During campaigns for elective political office, only a few people see beyond the fanfare and the razzmatazz. The dream is always about how to capture the office. Usually, the picture seen from the outside of the grandiose of power is not usually the case when one gets into the office. Like in business, when a new investor takes over a company, he inherits the assets and liabilities. By the same token, Babagana Zulum, governor of Borno State may have inherited the troubles of former governor Kashim Shettima in the Boko Haram ravaged state.

On many occasions, Shettima was pictured shedding tears over the menace of the Islamist sect and the wastage of lives that greeted their bloody campaign. On many occasions, he cried to President Muhammadu Buhari and to the highest echelon of security authorities in Abuja, seeking intervention in the low-grade war that has seen thousands of Nigerians dead since 2009. As governor, Shettima escaped death a number of times as the insurgents laid ambush to his convoy. During some of his Save-Our-Souls (SOS) visit to Aso Rock, he met with President Buhari, three senators from the state, members of the House of Representatives, the Chief of Defence Staff, National Security Adviser, Director General of the Department of State Service (DSS) and the Director General of the National Intelligence Agency (NIA).

Ordinarily, Shettima’s troubles should have discouraged any other politician from vying for the office of governor in the volatile state, but as it is said, the grass is always greener on the other side and the taste of the pudding is in the eating.

Less than four months after he was sworn in as Shettima’s successor, it appears that Zulum has begun to see the good, the bad and the ugly sides of power. He daily hears the cries of agony of his subjects and the intimidating and taunting voices of the insurgents who launch deadly attacks from their fortress in the dreaded Sambisa forest.
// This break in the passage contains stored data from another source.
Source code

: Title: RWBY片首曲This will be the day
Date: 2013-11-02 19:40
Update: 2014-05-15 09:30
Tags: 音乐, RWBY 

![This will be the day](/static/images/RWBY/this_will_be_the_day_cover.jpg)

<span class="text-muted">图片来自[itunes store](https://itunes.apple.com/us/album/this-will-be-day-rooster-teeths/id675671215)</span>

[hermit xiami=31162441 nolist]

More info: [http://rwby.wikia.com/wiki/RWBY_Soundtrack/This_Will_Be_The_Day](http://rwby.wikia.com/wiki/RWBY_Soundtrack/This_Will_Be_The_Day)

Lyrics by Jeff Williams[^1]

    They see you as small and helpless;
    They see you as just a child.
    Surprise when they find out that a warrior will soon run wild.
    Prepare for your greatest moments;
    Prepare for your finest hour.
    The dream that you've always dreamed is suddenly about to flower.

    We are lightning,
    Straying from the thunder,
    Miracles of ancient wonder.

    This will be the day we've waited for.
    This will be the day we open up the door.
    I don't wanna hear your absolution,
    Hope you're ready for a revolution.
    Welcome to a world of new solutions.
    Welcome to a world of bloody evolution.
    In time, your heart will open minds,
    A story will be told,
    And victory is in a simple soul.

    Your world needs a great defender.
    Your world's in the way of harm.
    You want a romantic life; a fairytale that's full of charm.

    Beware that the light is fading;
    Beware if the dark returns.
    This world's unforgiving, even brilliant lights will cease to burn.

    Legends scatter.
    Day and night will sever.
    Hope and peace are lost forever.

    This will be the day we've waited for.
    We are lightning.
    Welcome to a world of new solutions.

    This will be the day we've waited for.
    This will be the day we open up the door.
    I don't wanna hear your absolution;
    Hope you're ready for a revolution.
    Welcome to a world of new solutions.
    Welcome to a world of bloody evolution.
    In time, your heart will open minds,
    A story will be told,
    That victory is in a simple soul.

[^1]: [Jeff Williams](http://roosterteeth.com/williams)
Like Shettima, Zulum has reportedly made a tearful and passionate appeal to the President over the wicked activities of Boko Haram, a sect that has held some Chibok School girls abducted in 2014 up till now, and has also refused to let go a Christian girl, Leah Sharibu, violently taken away along others from their school in a sleepy community in Yobe State.

Today, Zulum may have discovered that he is wearing a crown of thorns.

Last Friday, following renewed attacks on communities in Borno State by Boko Haram insurgents, Governor Zulum ran to the seat of power in Abuja where he appealed to President for urgent plans to effectively police the Nigerian borders along the embattled state.

Borno, located on the North Eastern part on Nigeria, is also borders to the country’s neighbors, including Niger, Chad and Cameroon. Zulum lamented the renewed attacks in Borno communities of Gubio and Magumeri, burning government establishments and religious worship centres.

The governor had rushed to Abuja to see the President on the possible ways to end the nightmare in his domain. He disclosed that the state had begun a process of dialogue with local communities with a view to integrating repentant Boko Haram militants and called on the Federal Government to speed up the process of granting pardon to militants who are ready to lay down arms.

“We have already commenced the process of dialoguing with our traditional rulers, religious leaders and youths with the view to identifying militants who wants to repent.

“We also want to appeal to the President to help speed up the process of granting pardons for repentant militants,” he said.